Catene
IX settimana T.O. –
L’inizio della prima lettura di quest’oggi crea nella nostra mente un’immagine assai forte della situazione dell’apostolo Paolo a partire proprio dalle sue stesse parole: <soffro fino a portare le catene come un malfattore> (2Tm 2, 9). Non è difficile immaginare il combattimento interiore di un devoto fariseo che al contempo si sente fieramente cittadino romano e che si trova – a motivo del <Vangelo> (2, 8) – doppiamente incatenato. Le catene di Paolo sono infatti la conseguenza di una scelta assai coraggiosa e, di certo non facile, che mette in crisi le coordinate fondamentali della sua vita: l’appartenenza al popolo eletto e l’appartenenza alla struttura di potere vincente! Per la sua adesione al Vangelo queste due realtà così fondamentali per Saulo di Tarso entrano non solo in crisi all’interno della sua coscienza, ma sembrano rivoltarsi contro di lui dovendo così portare le catene che sono il segno esteriore di un grande conflitto interiore che lo contrappone alle strutture che per una vita intera lo avevano sostenuto.

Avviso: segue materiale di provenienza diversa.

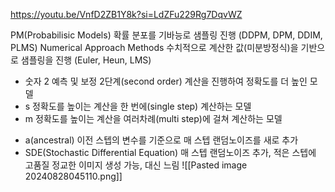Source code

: https://youtu.be/VnfD2ZB1Y8k?si=LdZFu229Rg7DqvWZ

PM(Probabilisic Models)
	확률 분포를 기바능로 샘플링 진행
	(DDPM, DPM, DDIM, PLMS)
Numerical Approach Methods
	수치적으로 계산한 값(미분방정식)을 기반으로 샘플링을 진행
	(Euler, Heun, LMS)
+ 숫자 2
	예측 및 보정 2단계(second order) 계산을 진행하여 정확도를 더 높인 모델
+ s
	정확도를 높이는 계산을 한 번에(single step) 계산하는 모델
+ m
	정확도를 높이는 계산을 여러차례(multi step)에 걸쳐 계산하는 모델
- a(ancestral)
	이전 스텝의 변수를 기준으로 매 스텝 랜덤노이즈를 새로 추가
- SDE(Stochastic Differential Equation)
	매 스텝 랜덤노이즈 추가, 적은 스텝에 고품질 정교한 이미지 생성 가능, 대신 느림
![[Pasted image 20240828045110.png]]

Ciò che l’apostolo chiede a Timoteo con calde parole di esortazione è, di certo, ciò che per prima ha richiesto a se stesso e che ora viene richiesto a ciascuno di noi se vogliamo realmente camminare come discepoli: <Sforzati di presentarti a Dio come una persona degna, un lavoratore che non deve vergognarsi e che dispensa rettamente la parola della verità> (2, 15). Il Vangelo ci offre un esempio particolarmente fulgido di cosa possa significare dispensare la verità. Il modo con cui il Signore reagisce alla domanda di <uno degli scribi> (Mc 12, 28), in realtà, non ha nulla di speciale accontentandosi di riprendere quella che era la catechesi ordinaria della sinagoga e delle scuole rabbiniche. Eppure il modo con cui il Signore Gesù risponde a questo scribi evidenzia non tanto la particolarità delle parole che passano tra i due interlocutori, ma piuttosto lo stile. Si tratta di uno stile sincero di incontro e non di provocazione, di autentico desiderio di confronto che non ha niente a che vedere con le <vane discussioni> (2Tm 2, 14) stigmatizzate da Paolo e spesso sopportate dal Signore Gesù.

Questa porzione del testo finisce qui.